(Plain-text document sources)
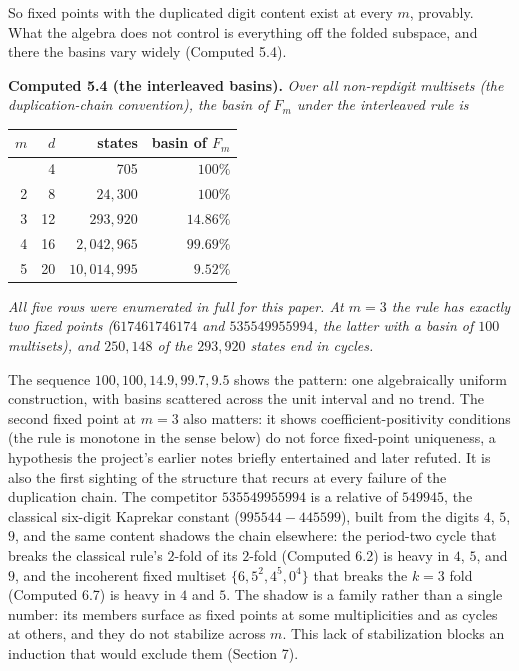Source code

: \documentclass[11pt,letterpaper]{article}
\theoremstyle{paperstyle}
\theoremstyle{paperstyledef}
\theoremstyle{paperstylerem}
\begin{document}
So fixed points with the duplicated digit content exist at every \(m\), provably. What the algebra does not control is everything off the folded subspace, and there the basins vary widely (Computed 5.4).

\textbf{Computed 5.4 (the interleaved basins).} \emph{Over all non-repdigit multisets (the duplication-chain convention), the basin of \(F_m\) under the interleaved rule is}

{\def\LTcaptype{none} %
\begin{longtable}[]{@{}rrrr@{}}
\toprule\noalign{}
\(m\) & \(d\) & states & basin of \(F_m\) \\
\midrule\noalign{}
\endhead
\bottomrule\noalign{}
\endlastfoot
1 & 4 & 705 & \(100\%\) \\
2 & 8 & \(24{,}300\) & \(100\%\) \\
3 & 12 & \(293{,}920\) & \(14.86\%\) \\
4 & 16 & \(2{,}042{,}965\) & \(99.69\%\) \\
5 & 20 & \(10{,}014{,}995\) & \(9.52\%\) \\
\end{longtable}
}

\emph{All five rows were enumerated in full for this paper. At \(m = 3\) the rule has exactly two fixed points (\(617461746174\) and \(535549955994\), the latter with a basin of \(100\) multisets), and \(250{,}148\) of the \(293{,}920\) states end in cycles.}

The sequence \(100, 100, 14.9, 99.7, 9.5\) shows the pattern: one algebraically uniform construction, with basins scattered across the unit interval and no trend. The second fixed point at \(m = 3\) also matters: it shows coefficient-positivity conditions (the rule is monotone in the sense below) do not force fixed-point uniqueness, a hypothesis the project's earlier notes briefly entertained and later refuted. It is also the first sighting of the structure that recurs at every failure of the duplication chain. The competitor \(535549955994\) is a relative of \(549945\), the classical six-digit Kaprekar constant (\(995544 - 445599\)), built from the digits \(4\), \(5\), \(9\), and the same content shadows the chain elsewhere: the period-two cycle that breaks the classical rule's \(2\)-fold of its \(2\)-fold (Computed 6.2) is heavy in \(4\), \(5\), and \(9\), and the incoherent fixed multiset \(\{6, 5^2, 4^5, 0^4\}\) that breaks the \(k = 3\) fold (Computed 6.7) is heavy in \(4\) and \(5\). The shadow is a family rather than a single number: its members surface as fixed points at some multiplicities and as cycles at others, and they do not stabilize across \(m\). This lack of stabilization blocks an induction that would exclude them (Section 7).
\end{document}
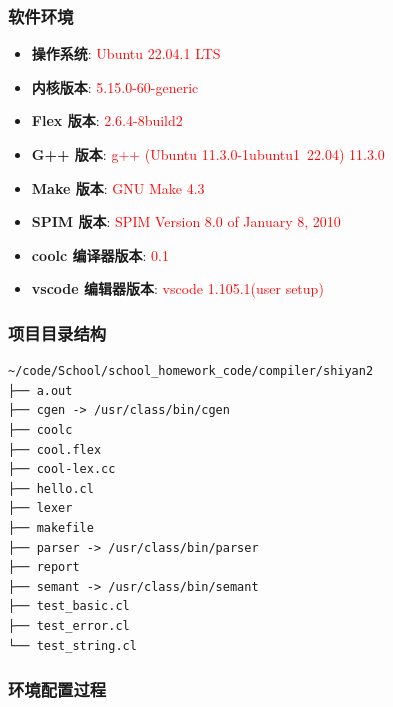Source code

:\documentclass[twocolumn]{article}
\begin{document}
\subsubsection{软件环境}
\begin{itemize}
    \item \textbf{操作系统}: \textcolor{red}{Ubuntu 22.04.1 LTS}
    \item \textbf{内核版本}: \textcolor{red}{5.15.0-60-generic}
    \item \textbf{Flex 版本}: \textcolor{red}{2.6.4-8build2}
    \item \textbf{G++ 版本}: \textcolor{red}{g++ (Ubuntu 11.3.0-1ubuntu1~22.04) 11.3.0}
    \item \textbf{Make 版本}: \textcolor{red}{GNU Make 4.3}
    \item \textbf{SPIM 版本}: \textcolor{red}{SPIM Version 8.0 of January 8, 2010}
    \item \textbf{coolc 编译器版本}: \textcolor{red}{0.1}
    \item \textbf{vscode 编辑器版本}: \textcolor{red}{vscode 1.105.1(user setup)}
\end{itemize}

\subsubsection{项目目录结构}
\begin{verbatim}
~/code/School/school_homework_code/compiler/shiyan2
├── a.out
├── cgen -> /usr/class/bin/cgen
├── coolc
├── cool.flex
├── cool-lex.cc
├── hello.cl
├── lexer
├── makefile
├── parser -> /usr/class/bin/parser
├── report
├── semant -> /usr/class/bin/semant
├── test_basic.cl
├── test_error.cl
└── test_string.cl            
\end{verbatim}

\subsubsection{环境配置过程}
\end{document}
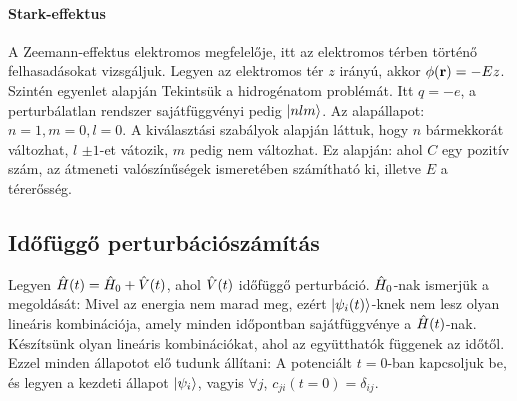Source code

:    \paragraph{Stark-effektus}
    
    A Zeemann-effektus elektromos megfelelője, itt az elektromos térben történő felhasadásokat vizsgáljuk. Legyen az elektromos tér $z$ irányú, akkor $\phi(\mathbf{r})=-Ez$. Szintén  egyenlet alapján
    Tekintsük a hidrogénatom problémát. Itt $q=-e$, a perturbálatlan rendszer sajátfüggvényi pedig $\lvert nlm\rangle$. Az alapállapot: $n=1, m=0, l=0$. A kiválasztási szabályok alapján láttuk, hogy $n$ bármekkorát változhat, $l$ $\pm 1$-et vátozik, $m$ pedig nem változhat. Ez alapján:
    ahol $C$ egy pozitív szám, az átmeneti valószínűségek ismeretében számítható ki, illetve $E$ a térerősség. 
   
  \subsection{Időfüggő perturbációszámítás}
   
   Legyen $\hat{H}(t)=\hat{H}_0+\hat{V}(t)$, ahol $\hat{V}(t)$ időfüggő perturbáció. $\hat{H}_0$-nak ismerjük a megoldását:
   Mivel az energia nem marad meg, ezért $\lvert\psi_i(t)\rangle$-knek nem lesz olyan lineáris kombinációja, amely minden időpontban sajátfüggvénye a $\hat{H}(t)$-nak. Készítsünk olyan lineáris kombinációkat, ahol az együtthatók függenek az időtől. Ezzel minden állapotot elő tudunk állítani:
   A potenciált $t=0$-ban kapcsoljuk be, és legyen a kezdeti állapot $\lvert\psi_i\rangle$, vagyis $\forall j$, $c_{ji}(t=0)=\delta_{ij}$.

*Exercise brief*. An answer consisting of the number alone is required: how many lines in the entries hold the string "effektus"?

*Exercise solution*. 2